● **TRY IT**: Go through the data line by line from the top, retyping each exactly, and end with the line that contains "计算器的本质是一个不可编程的计算机".

● **DATA TO PROCESS**:
((

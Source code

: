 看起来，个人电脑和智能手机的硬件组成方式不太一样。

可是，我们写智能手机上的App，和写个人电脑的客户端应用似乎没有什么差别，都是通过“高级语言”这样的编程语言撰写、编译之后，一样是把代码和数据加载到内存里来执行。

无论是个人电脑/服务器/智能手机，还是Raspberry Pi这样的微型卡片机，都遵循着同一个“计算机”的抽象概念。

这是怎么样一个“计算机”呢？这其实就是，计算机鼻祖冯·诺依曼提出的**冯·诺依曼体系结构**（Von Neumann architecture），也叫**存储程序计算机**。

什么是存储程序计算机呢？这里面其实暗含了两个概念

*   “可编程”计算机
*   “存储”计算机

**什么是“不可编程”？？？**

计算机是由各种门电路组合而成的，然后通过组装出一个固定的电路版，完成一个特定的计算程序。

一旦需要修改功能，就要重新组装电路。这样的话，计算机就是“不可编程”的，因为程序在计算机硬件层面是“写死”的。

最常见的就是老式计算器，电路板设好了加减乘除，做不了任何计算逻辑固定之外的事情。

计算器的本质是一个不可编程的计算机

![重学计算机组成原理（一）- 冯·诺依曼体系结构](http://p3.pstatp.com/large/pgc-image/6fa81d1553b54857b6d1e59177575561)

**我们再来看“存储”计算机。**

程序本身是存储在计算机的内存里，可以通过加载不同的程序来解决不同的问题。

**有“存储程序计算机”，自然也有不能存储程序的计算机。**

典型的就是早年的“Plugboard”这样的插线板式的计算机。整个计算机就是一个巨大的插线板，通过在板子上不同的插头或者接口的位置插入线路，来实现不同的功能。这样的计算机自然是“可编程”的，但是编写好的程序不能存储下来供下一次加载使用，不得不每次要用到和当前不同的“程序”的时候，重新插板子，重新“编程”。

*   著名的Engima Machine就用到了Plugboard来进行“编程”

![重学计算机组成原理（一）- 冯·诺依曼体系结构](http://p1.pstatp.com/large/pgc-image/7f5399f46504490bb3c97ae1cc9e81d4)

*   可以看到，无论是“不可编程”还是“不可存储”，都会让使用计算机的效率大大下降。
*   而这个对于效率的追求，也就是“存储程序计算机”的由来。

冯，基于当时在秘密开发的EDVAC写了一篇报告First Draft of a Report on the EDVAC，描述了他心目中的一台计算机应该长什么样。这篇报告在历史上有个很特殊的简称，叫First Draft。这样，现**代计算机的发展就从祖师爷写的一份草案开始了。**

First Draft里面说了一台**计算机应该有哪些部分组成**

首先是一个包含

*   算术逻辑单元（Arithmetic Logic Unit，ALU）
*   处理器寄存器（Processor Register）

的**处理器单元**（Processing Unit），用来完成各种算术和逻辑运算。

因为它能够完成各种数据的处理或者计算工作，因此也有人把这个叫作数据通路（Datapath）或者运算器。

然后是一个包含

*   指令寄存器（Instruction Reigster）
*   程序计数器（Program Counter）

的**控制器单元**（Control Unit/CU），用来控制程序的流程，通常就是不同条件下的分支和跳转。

))

● **EXERCISE RESPONSE**:
Source code

: 看起来，个人电脑和智能手机的硬件组成方式不太一样。

可是，我们写智能手机上的App，和写个人电脑的客户端应用似乎没有什么差别，都是通过“高级语言”这样的编程语言撰写、编译之后，一样是把代码和数据加载到内存里来执行。

无论是个人电脑/服务器/智能手机，还是Raspberry Pi这样的微型卡片机，都遵循着同一个“计算机”的抽象概念。

这是怎么样一个“计算机”呢？这其实就是，计算机鼻祖冯·诺依曼提出的**冯·诺依曼体系结构**（Von Neumann architecture），也叫**存储程序计算机**。

什么是存储程序计算机呢？这里面其实暗含了两个概念

*   “可编程”计算机
*   “存储”计算机

**什么是“不可编程”？？？**

计算机是由各种门电路组合而成的，然后通过组装出一个固定的电路版，完成一个特定的计算程序。

一旦需要修改功能，就要重新组装电路。这样的话，计算机就是“不可编程”的，因为程序在计算机硬件层面是“写死”的。

最常见的就是老式计算器，电路板设好了加减乘除，做不了任何计算逻辑固定之外的事情。

计算器的本质是一个不可编程的计算机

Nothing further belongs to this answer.